WHAT YOU NEED TO DO — Your answer must be only the lines below from the one containing "## Reading from File" through the one containing "- 섹션별 개요 작성", copied exactly, with the pictures left out.

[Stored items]
▬▬▬▬▬▬

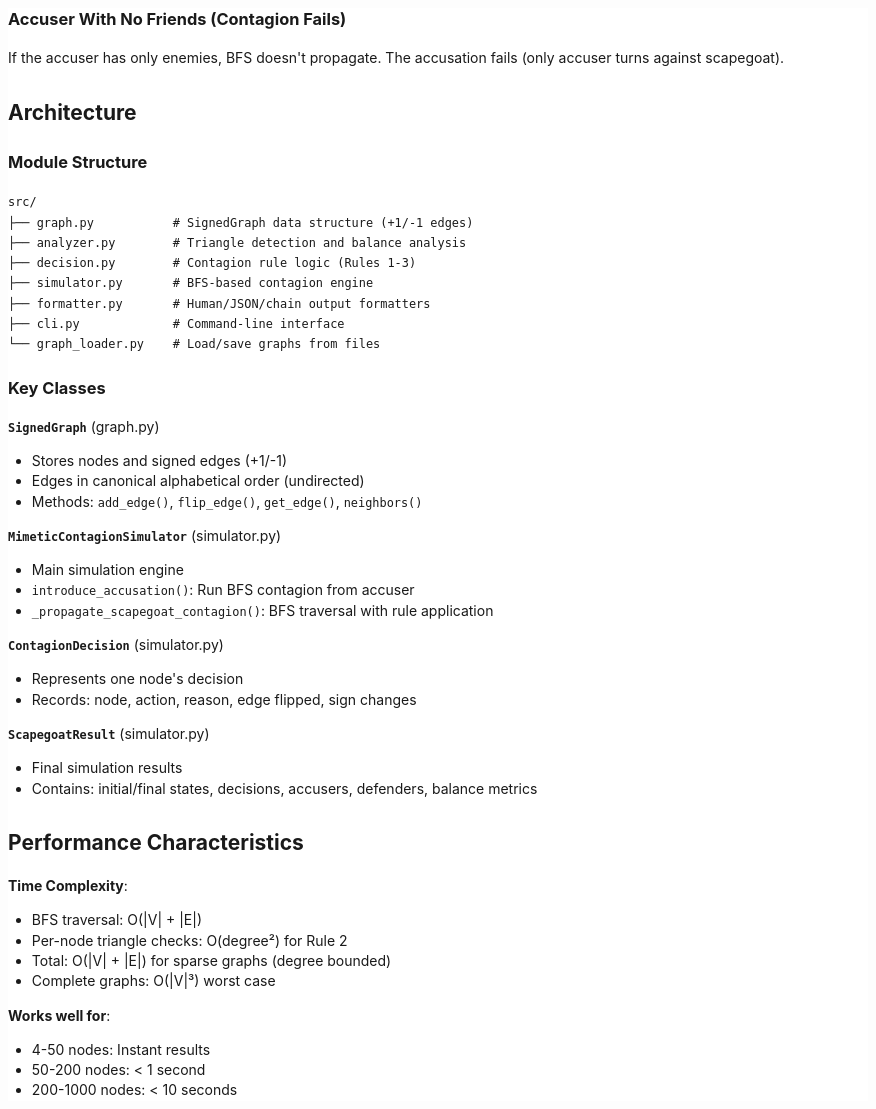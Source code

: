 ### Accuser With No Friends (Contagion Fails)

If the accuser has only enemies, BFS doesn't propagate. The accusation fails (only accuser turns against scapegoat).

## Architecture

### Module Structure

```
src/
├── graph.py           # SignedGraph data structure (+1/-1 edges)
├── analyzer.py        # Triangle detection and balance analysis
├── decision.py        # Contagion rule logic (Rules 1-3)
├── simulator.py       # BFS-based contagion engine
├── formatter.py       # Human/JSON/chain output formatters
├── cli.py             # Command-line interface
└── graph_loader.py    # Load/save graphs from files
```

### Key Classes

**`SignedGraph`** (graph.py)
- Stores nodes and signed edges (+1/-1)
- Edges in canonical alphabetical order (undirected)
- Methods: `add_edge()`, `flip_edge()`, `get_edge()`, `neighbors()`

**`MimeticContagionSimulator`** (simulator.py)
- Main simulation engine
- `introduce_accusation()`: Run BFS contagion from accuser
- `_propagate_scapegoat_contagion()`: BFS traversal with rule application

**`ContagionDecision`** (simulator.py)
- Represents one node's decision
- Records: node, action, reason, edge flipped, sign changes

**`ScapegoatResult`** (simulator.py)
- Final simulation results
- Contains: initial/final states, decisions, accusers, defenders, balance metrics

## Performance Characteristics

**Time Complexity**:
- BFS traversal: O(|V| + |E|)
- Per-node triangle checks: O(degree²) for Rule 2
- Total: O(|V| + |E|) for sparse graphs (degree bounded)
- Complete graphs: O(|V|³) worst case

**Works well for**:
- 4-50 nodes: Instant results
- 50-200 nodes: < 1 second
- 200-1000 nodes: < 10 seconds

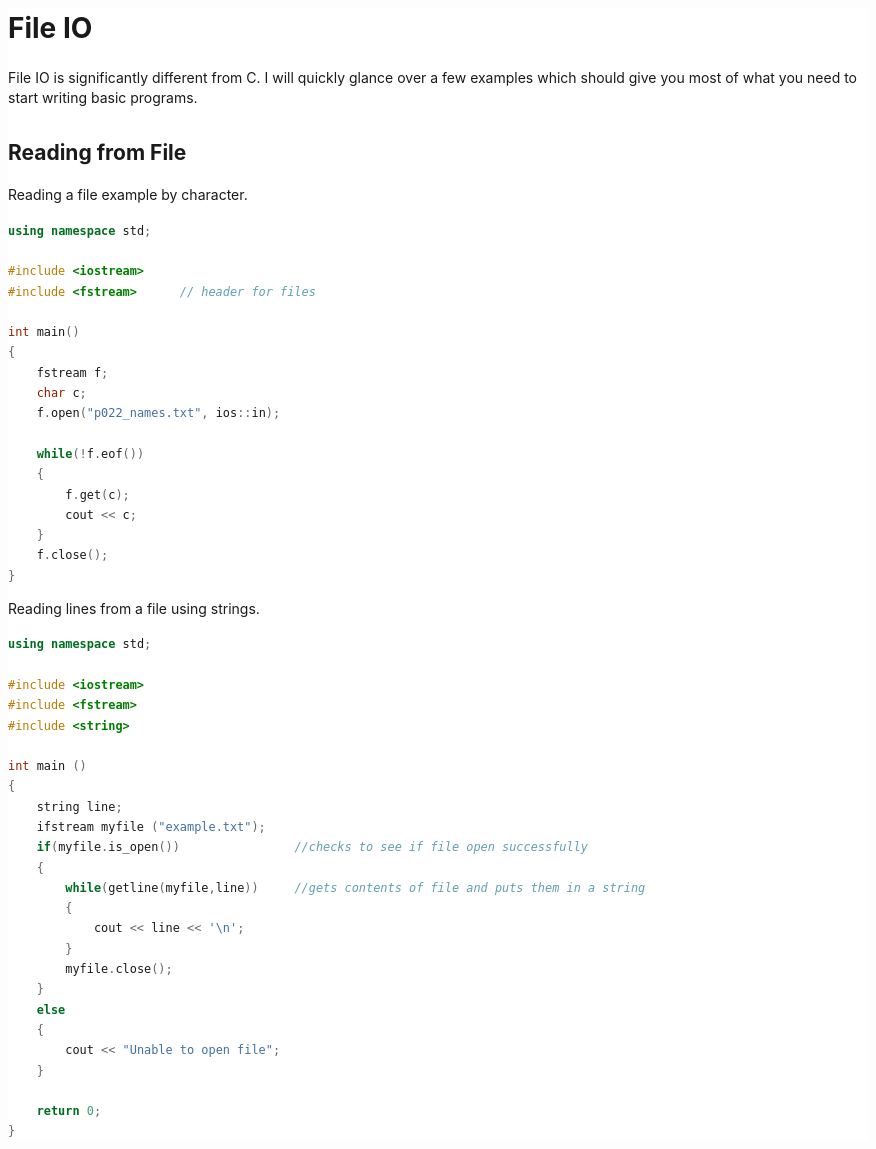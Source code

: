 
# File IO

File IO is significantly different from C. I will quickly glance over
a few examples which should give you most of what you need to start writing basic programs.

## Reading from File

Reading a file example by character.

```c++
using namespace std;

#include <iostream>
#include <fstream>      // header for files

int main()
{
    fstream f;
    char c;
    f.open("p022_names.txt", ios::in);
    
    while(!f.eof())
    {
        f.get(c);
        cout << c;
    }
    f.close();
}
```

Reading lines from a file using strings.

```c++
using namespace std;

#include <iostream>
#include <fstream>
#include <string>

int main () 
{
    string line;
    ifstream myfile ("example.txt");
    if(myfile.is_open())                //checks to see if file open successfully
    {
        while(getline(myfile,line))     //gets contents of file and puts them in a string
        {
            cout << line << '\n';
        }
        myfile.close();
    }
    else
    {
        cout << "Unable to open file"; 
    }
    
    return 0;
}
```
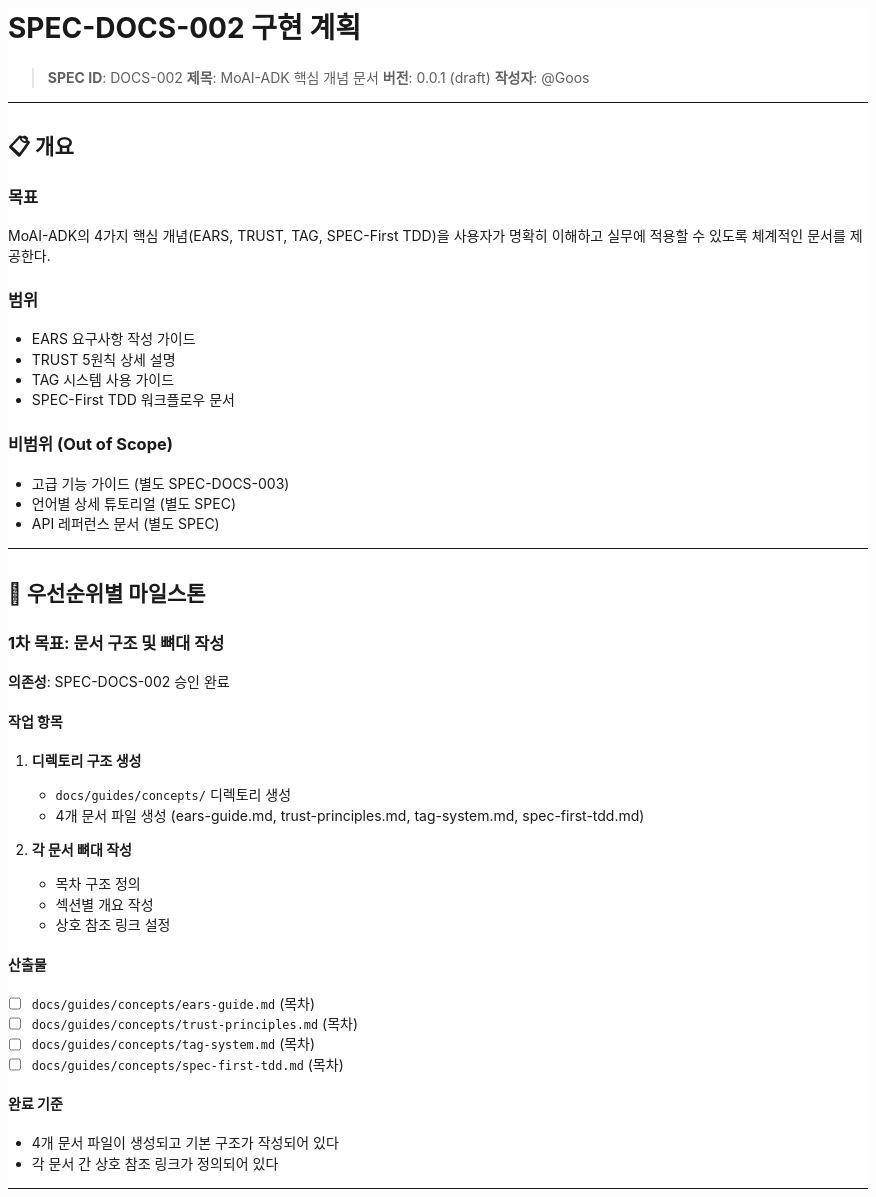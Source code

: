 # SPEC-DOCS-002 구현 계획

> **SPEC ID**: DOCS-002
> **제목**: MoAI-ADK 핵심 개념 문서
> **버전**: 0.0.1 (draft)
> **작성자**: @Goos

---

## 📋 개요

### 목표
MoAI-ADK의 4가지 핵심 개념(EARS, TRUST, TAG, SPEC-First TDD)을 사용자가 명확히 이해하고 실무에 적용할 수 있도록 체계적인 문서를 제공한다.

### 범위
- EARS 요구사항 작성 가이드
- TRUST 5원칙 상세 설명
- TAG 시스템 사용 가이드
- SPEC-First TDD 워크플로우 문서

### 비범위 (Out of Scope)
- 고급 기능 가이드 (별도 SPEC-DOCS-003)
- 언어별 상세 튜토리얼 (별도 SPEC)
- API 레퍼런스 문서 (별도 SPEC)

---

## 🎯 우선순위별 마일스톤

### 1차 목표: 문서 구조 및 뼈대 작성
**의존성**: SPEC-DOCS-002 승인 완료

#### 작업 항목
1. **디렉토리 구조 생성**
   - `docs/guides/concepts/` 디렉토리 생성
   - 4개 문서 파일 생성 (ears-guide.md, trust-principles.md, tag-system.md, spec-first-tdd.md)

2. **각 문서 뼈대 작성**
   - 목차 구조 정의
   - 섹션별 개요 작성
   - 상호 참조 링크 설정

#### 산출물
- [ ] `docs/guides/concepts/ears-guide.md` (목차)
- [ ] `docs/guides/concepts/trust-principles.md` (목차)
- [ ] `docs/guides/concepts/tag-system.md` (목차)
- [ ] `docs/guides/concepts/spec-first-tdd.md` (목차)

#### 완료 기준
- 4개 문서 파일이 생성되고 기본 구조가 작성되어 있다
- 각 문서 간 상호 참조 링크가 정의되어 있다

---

▬▬▬▬▬▬

REPLY TO THE EXERCISE —
## Reading from File

Reading a file example by character.

```c++
using namespace std;

#include <iostream>
#include <fstream>      // header for files

int main()
{
    fstream f;
    char c;
    f.open("p022_names.txt", ios::in);
    
    while(!f.eof())
    {
        f.get(c);
        cout << c;
    }
    f.close();
}
```

Reading lines from a file using strings.

```c++
using namespace std;

#include <iostream>
#include <fstream>
#include <string>

int main () 
{
    string line;
    ifstream myfile ("example.txt");
    if(myfile.is_open())                //checks to see if file open successfully
    {
        while(getline(myfile,line))     //gets contents of file and puts them in a string
        {
            cout << line << '\n';
        }
        myfile.close();
    }
    else
    {
        cout << "Unable to open file"; 
    }
    
    return 0;
}
```
Source code

: # SPEC-DOCS-002 구현 계획

> **SPEC ID**: DOCS-002
> **제목**: MoAI-ADK 핵심 개념 문서
> **버전**: 0.0.1 (draft)
> **작성자**: @Goos

---

## 📋 개요

### 목표
MoAI-ADK의 4가지 핵심 개념(EARS, TRUST, TAG, SPEC-First TDD)을 사용자가 명확히 이해하고 실무에 적용할 수 있도록 체계적인 문서를 제공한다.

### 범위
- EARS 요구사항 작성 가이드
- TRUST 5원칙 상세 설명
- TAG 시스템 사용 가이드
- SPEC-First TDD 워크플로우 문서

### 비범위 (Out of Scope)
- 고급 기능 가이드 (별도 SPEC-DOCS-003)
- 언어별 상세 튜토리얼 (별도 SPEC)
- API 레퍼런스 문서 (별도 SPEC)

---

## 🎯 우선순위별 마일스톤

### 1차 목표: 문서 구조 및 뼈대 작성
**의존성**: SPEC-DOCS-002 승인 완료

#### 작업 항목
1. **디렉토리 구조 생성**
   - `docs/guides/concepts/` 디렉토리 생성
   - 4개 문서 파일 생성 (ears-guide.md, trust-principles.md, tag-system.md, spec-first-tdd.md)

2. **각 문서 뼈대 작성**
   - 목차 구조 정의
   - 섹션별 개요 작성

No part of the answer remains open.